FURNISHING THE BEDROOM
Many still think of the bedroom only as a place in which to sleep. In point of fact often it is used as a secluded sitting room where one may close the door and rest, shutting out the cares and activity of a busy day. It should more properly be called a relaxation room, and furnished with that thought in mind. To meet this trend toward more diversified bedrooms, the salesperson should organize his stock mentally on the basis of night stands, desks, boudoir chairs, chaise lounges, lamps, and bookshelves for use in the family bedroom or guest room, and equally suitable pieces for the nursery playroom and the individual bedrooms of young and older children. For years the magazines have been describing these double-function bedrooms, broadcasting their convenience and charm, creating in the minds of readers a widening interest and acceptance, and thus preparing a new field for selling effort.
Moreover, there are multitudes of homemakers who know little or nothing about this comfortable modern trend in bedroom decoration, and still consider that the only furniture essential or desirable is a 3-, 4-, or 5-piece suite and a slipper chair or two. Many of our old customers, who now regard their bedrooms as completely furnished, can be interested in the purchase of additional new merchandise by persistent educational and development work.
GENERAL CHARACTERISTICS OF THE BEDROOM
The bedroom differs from the hall, living room, and dining room in that it is a personal room, not shared in common by all the members of the family. Individual tastes and preferences may be given free rein in its decoration. Hence, the salesperson who is able to help his customer express a distinctly personal quality in her room enjoys a great advantage over the salesperson who lacks this ability.

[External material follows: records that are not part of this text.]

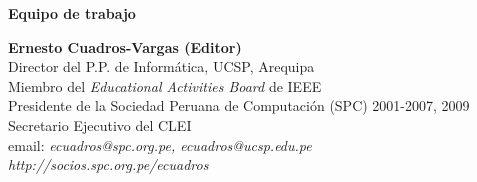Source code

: \begin{center}
\textbf{\Huge Equipo de trabajo}
\end{center}
\vspace{1cm}

\begin{center}
\textbf{Ernesto Cuadros-Vargas (Editor)}\\
Director del P.P. de Informática, UCSP, Arequipa\\
Miembro del \textit{Educational Activities Board} de IEEE\\
Presidente de la Sociedad Peruana de Computación (SPC) 2001-2007, 2009\\
Secretario Ejecutivo del CLEI\\
email: \textit{ecuadros@spc.org.pe, ecuadros@ucsp.edu.pe}\\
\textit{http://socios.spc.org.pe/ecuadros}
\end{center}

\newpage
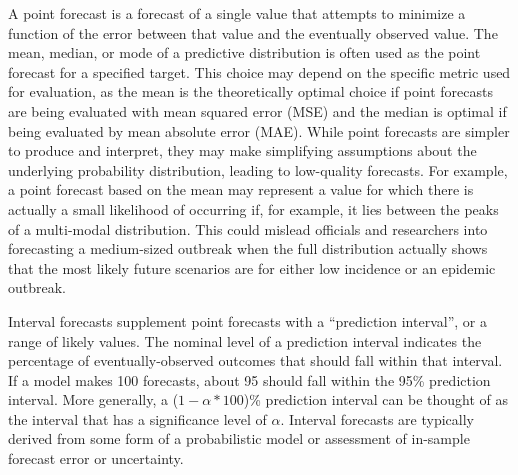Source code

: \documentclass[a4paper]{article}
\begin{document}
A point forecast is a forecast of a single value that attempts to minimize a function of the error between that value and the eventually observed value.
The mean, median, or mode of a predictive distribution is often used as the point forecast for a specified target.
This choice may depend on the specific metric used for evaluation, as the mean is the theoretically optimal choice if point forecasts are being evaluated with mean squared error (MSE) and the median is optimal if being evaluated by mean absolute error (MAE).\cite{Reich2016} 
While point forecasts are simpler to produce and interpret, they may make simplifying assumptions about the underlying probability distribution, leading to low-quality forecasts.
For example, a point forecast based on the mean may represent a value for which there is actually a small likelihood of occurring if, for example, it lies between the peaks of a multi-modal distribution.
This could mislead officials and researchers into forecasting a medium-sized outbreak when the full distribution actually shows that the most likely future scenarios are for either low incidence or an epidemic outbreak.

Interval forecasts supplement point forecasts with a ``prediction interval'', or a range of likely values.
The nominal level of a prediction interval indicates the percentage of eventually-observed outcomes that should fall within that interval.
If a model makes 100 forecasts, about 95 should fall within the 95\% prediction interval.
More generally, a ($1-\alpha*100$)\% prediction interval can be thought of as the interval that has a significance level of $\alpha$.
Interval forecasts are typically derived from some form of a probabilistic model or assessment of in-sample forecast error or uncertainty. 
\end{document}
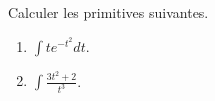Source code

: 
\begin{exercice}\label{exoTD5-0005}

	Calculer les primitives suivantes.
	\begin{enumerate}
		\item		\label{Itemintizcxexsq}
			$\int t e^{-t^2}dt$.
		\item		\label{ItemTDczcii}
			$\int\frac{ 3t^2 +2}{ t^3 }$.
	\end{enumerate}
	

\end{exercice}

In selling bedroom furnishings, the successful salesperson will require knowledge of various decorative accessories, including bedspreads, linens, pictures, ornamental glass toiletries, and pottery.
Many women have clear ideas as to the effect they want their bedrooms to reveal. One will want a restful room; a second, a gaily colorful and animated room; and a third, a dainty room. When such buyers fall into the hands of a skillful salesperson, price (within their economic limits) becomes a matter wholly of secondary importance, and competitive shopping is forgotten. Selling from this approach becomes largely a matter of giving studied expression to the decorative motif chosen for the room. If it is daintiness—furniture, walls, floor covering, draperies, and accessories must be selected and arranged to concur in creating an effect of daintiness. An ability to work out these decorative motifs and to talk about them interestingly in the course of a year's work will "save" dozens of orders.
THE WALLS
Bedroom walls may be tinted, painted, or papered depending upon the type of effect desired.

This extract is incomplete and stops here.